Le vittime ammontano a circa millecinquecento. Contemporaneamente sono stati
lanciati migliaia di missili balistici verso lo Stato di Israele, che sebbene imprecisi
hanno provocato danni e vittime. L’esercito israeliano nel giro di due giorni
ha ucciso o catturato gli invasori e ora sta invadendo il territorio dell’entità
araba di Gaza, che viene continuamente e duramente bombardato. Ha ordinato l’evacuazione
dell’intera città di Gaza, verso la parte sud del territorio autonomo, ma anche
quest’ultima viene bombardata. Le persone morte si stimano finora in oltre
settemila. Mancano energia elettrica, acqua potabile, cibo. Gli ospedali stanno
collassando. Circa due milioni di persone
sono in fuga e si trovano in queste
condizioni disastrose, ma senza possibilità di sottrarsi alla guerra, perché
tutti i varchi di frontiera, controllati dallo Stato di Israele e dall’Egitto,
sono chiusi.
La
suggestione di collegare la storia di oggi con gli antichi miti biblici è
forte. Ma le popolazioni che soffrono oggi la guerra in quella regione non sono
i popoli biblici. La sistemazione politica della zona è molto recente, risale
al 1948. Gli arabi palestinesi si rifanno alla storia medievale che vide il Regno
di Gerusalemme, costituito per tre secoli in quella regione dagli invasori
europei, sconfitto e abolito (1291) e gli europei respinti. Ma la popolazione
ebraica dello Stato di Israele, per quanto comprenda un gran numero di
immigrati europei, non è più europea. L’edificazione
dello Stato di Israele è stata molto di più della creazione di un nuovo
ordinamento politico: è stata vissuta come la costruzione di una nuova nazione,
compresa l’organizzazione di una neolingua, basata su quella talmudica, a partire
dall’epoca a cavallo tra Ottocento e Novecento.
Gli europei,
in essi compresi quelli che colonizzarono il Nord America, sono però pesantemente
coinvolti nel conflitto sotto diversi profili. Gli Stati Uniti d’America sono
co-belligeranti e hanno fatto affluire verso la Palestina un potente apparato
navale.

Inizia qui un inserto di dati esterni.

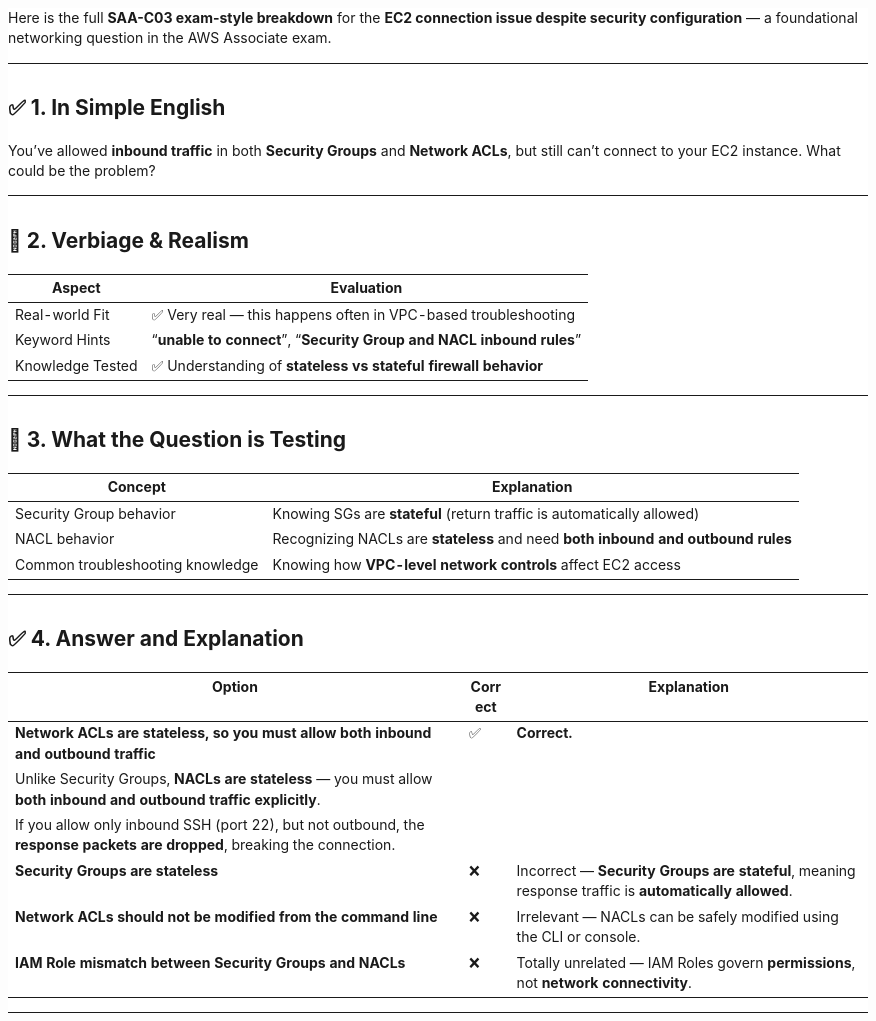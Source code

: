Here is the full **SAA-C03 exam-style breakdown** for the **EC2 connection issue despite security configuration** — a foundational networking question in the AWS Associate exam.

---

## ✅ 1. In Simple English

You’ve allowed **inbound traffic** in both **Security Groups** and **Network ACLs**, but still can’t connect to your EC2 instance. What could be the problem?

---

## 📘 2. Verbiage & Realism

| Aspect           | Evaluation                                                           |
| ---------------- | -------------------------------------------------------------------- |
| Real-world Fit   | ✅ Very real — this happens often in VPC-based troubleshooting       |
| Keyword Hints    | “**unable to connect**”, “**Security Group and NACL inbound rules**” |
| Knowledge Tested | ✅ Understanding of **stateless vs stateful firewall behavior**      |

---

## 🎯 3. What the Question is Testing

| Concept                          | Explanation                                                                      |
| -------------------------------- | -------------------------------------------------------------------------------- |
| Security Group behavior          | Knowing SGs are **stateful** (return traffic is automatically allowed)           |
| NACL behavior                    | Recognizing NACLs are **stateless** and need **both inbound and outbound rules** |
| Common troubleshooting knowledge | Knowing how **VPC-level network controls** affect EC2 access                     |

---

## ✅ 4. Answer and Explanation

| Option                                                                                                                    | Correct | Explanation                                                                                          |
| ------------------------------------------------------------------------------------------------------------------------- | ------- | ---------------------------------------------------------------------------------------------------- |
| **Network ACLs are stateless, so you must allow both inbound and outbound traffic**                                       | ✅      | **Correct.**                                                                                         |
| Unlike Security Groups, **NACLs are stateless** — you must allow **both inbound and outbound traffic explicitly**.        |         |                                                                                                      |
| If you allow only inbound SSH (port 22), but not outbound, the **response packets are dropped**, breaking the connection. |         |                                                                                                      |
| **Security Groups are stateless**                                                                                         | ❌      | Incorrect — **Security Groups are stateful**, meaning response traffic is **automatically allowed**. |
| **Network ACLs should not be modified from the command line**                                                             | ❌      | Irrelevant — NACLs can be safely modified using the CLI or console.                                  |
| **IAM Role mismatch between Security Groups and NACLs**                                                                   | ❌      | Totally unrelated — IAM Roles govern **permissions**, not **network connectivity**.                  |

---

Il Papato romano continua a rivendicare una sorta di sovranità sui
santuari di quella regione, che chiama Terra Santa, dove l’Ordine dei Frati
minori francescani ha costituito una propria Custodia, e il nome indica la funzione assegnata a questa
struttura.
La preghiera non basta,
insegna Di Segni su basi bibliche.
L’episodio
della strage degli egiziani nel Mar Rosso mi colpì molto da bambino, quando lo
vidi rappresentato nel grandioso film I Dieci Comandamenti, diretto nel
1956 dal regista Cecil Blount DeMille, al quale assistetti una domenica pomeriggio
proprio nella nostra parrocchia, nel
teatro, dove all’epoca si faceva il cinema per i bambini del catechismo.
La Bibbia
è piena di violenza, anche estrema, in
particolare di storie di guerre, nelle parti che ricevemmo dall’antico ebraismo.
Si raccontano anche di grandi battaglie combattute dagli antichi israeliti nel
corso della conquista e occupazione di quella che chiamavano Canaan e che ora
chiamiamo Palestina, seguendo la denominazione data a quella regione nel Secondo
secolo dall’Impero romano che l’aveva occupata, dopo altre stragi
orrende.
Ma,
nell’episodio biblico del passaggio del Mar Rosso da parte degli israelilti e
della sommersione degli inseguitori egiziani, non si narra di una battaglia, ma
di una fuga. Ad un certo punto, fattisi vicini gli egiziani, gli israeliti
invocarono l’aiuto dal Cielo. C’era chi sostenne che sarebbe stato meglio
arrendersi e tornare sotto il loro dominio. Ma dall’alto venne esortazione a riprendere la marcia, quindi la fuga.
Anni fa
ascoltai in radio la predicazione del pastore Luca Baratto sul tema della fuga.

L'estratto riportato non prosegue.